Rooney Mara studied at George Washington University for a year, then transferred to New York University’s Gallatin School of Individualized Study, where she studied psychology, international social policy, and nonprofits. [Wikipedia]
She uses her intelligence and other personal qualities in making her character so compelling, and comments about Lisbeth:
“The thing that I found most interesting was that she could be as off-putting as she is, but at the same time she’s also quite innocent and childlike. She’s this genius and she’s brilliant, but at the same time she’s kind of naive and emotionally stunted. So I think that sort of makes her very unpredictable; you don’t really know what you’re going to get, what’s going to pop out of her.”
Much has been written in reviews about her ‘goth’ appearance in the movie, but Mara thinks “She’s not a badass, she’s not a punk. I hate it when people call her a punk or goth, because to me that’s just the antithesis of what she is.
“I think in order to be punk or goth, you have to be part of a group or part of a subculture, and her whole thing is that she never wants to draw attention to herself. She dresses the way she does because society has constantly, throughout her entire life, told her that she’s worthless.”
She notes how personal for her this role is: “It would probably be smarter of me as an actor to pretend that I don’t relate to her and that I’m completely different than her, but that’s just not true. I would certainly come off as a much better actor if I did that, but the truth is that I do really relate to her.”
From Rooney Mara: Lisbeth Salander Of ‘The Girl With The Dragon Tattoo’ More Than Just A Role by Jordan Zakarin, TheHuffingtonPost.com
The interviewer above refers to Mara as “naturally shy” – perhaps one of the qualities she relates to in the character.
In another interview, Mara was asked if she liked Lisbeth.
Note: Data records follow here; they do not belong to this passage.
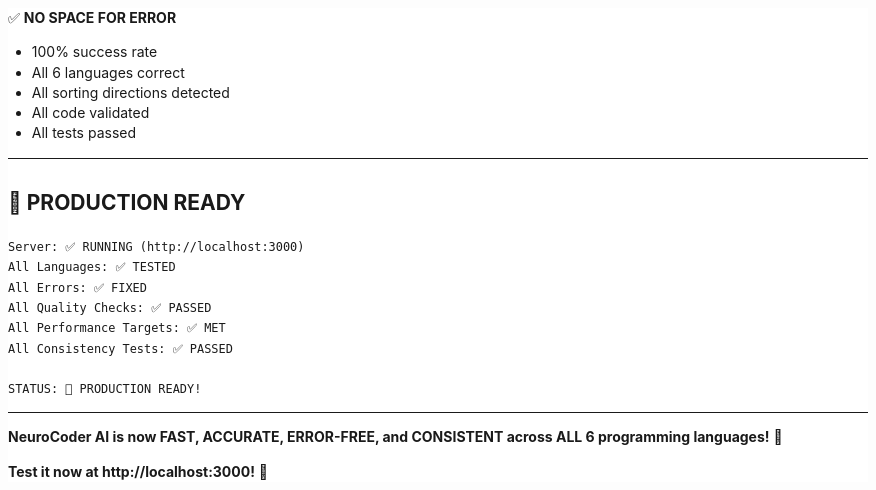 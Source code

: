 ✅ **NO SPACE FOR ERROR**
- 100% success rate
- All 6 languages correct
- All sorting directions detected
- All code validated
- All tests passed

---

## 🚀 **PRODUCTION READY**

```
Server: ✅ RUNNING (http://localhost:3000)
All Languages: ✅ TESTED
All Errors: ✅ FIXED
All Quality Checks: ✅ PASSED
All Performance Targets: ✅ MET
All Consistency Tests: ✅ PASSED

STATUS: 🎉 PRODUCTION READY!
```

---

**NeuroCoder AI is now FAST, ACCURATE, ERROR-FREE, and CONSISTENT across ALL 6 programming languages!** 🎉

**Test it now at http://localhost:3000!** 🚀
“I do really like her. I think most people really like her. I also think part of the reason she’s so great is that you don’t always agree with what she does yet you still like her. I think that’s really why she’s so interesting.”
[Would Lisbeth like you?]
“I don’t know. I feel like if we were stuck in a room together not a lot would happen. We’re both shy and quiet and not very good communicators.”
Both tough and vulnerable
Mara also has said of Lisbeth: “She is described as an anorexic waif. At the same time, she has this superhuman strength. She looks quite tough. But she’s quite vulnerable.
“She’s this brilliant hacker and wise beyond her years, and at the same time, she’s emotionally stunted at 12 years old and naive in a lot of ways. She is full of all these contradictions. And we never wanted to make her just this angry and violent person.”
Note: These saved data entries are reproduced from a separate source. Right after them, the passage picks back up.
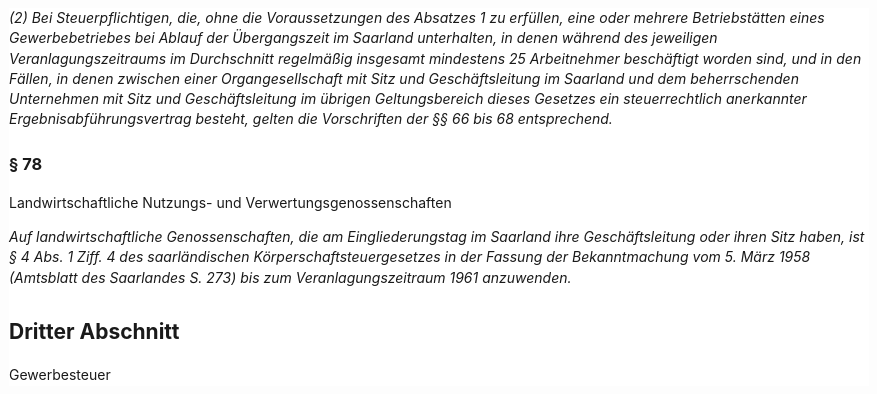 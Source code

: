 </div>

<div class="jurAbsatz">

<span style="font-style:italic;">(2) Bei Steuerpflichtigen, die, ohne
die Voraussetzungen des Absatzes 1 zu erfüllen, eine oder mehrere
Betriebstätten eines Gewerbebetriebes bei Ablauf der Übergangszeit im
Saarland unterhalten, in denen während des jeweiligen
Veranlagungszeitraums im Durchschnitt regelmäßig insgesamt mindestens 25
Arbeitnehmer beschäftigt worden sind, und in den Fällen, in denen
zwischen einer Organgesellschaft mit Sitz und Geschäftsleitung im
Saarland und dem beherrschenden Unternehmen mit Sitz und
Geschäftsleitung im übrigen Geltungsbereich dieses Gesetzes ein
steuerrechtlich anerkannter Ergebnisabführungsvertrag besteht, gelten
die Vorschriften der §§ 66 bis 68 entsprechend.</span>

</div>

</div>

</div>

</div>

<span id="BJNR003390959BJNE010800314.html"></span>

### § 78  
Landwirtschaftliche Nutzungs- und Verwertungsgenossenschaften

<div>

<div class="jnhtml">

<div>

<div class="jurAbsatz">

<span style="font-style:italic;">Auf landwirtschaftliche
Genossenschaften, die am Eingliederungstag im Saarland ihre
Geschäftsleitung oder ihren Sitz haben, ist § 4 Abs. 1 Ziff. 4 des
saarländischen Körperschaftsteuergesetzes in der Fassung der
Bekanntmachung vom 5. März 1958 (Amtsblatt des Saarlandes S. 273) bis
zum Veranlagungszeitraum 1961 anzuwenden.</span>

</div>

</div>

</div>

</div>

<span id="BJNR003390959BJNG001800314.html"></span>

## Dritter Abschnitt  
Gewerbesteuer

<span id="BJNR003390959BJNE010900314.html"></span>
[From ‘The Girl With the Dragon Tattoo’: An Interview With Rooney Mara, Daniel Craig, and David Fincher, by Louise Roug, Newsweek Magazine.]
Obsessive and perfectionistic
Mara thinks she and Lisbeth are “very similar in a lot of different ways. We’re both obsessive and perfectionists. We’re both contrarians. Neither of us likes to be controlled. I’m someone who overthinks everything and really needs to investigate every part of something before I’m ready to do it in front of other people, and he [her director David Fincher] really allows for that. That’s the part of me I think is very similar to Salander.” [From The Contenders: Rooney Mara’s ‘Tattoo’ studies, By Sam Adams, Special to the Los Angeles Times.]
As portrayed by both of these outstanding actors – Rooney Mara and Noomi Rapace – Lisbeth Salander also reminds me of some of the writing of Mihaly Csikszentmihalyi (pronounced me-high chick-sent-me-high-ee) – one of the major creativity researchers on personality and creative expression.
In one of my Creative Mind articles, I include a quote of his:
“If there is one word that makes creative people different from others, it is the word complexity. Instead of being an individual, they are a multitude.
“Like the color white that includes all colors, they tend to bring together the entire range of human possibilities within themselves. Creativity allows for paradox, light, shadow, inconsistency, even chaos –and creative people experience both extremes with equal intensity.”
From my post The Complexity of the Creative Personality.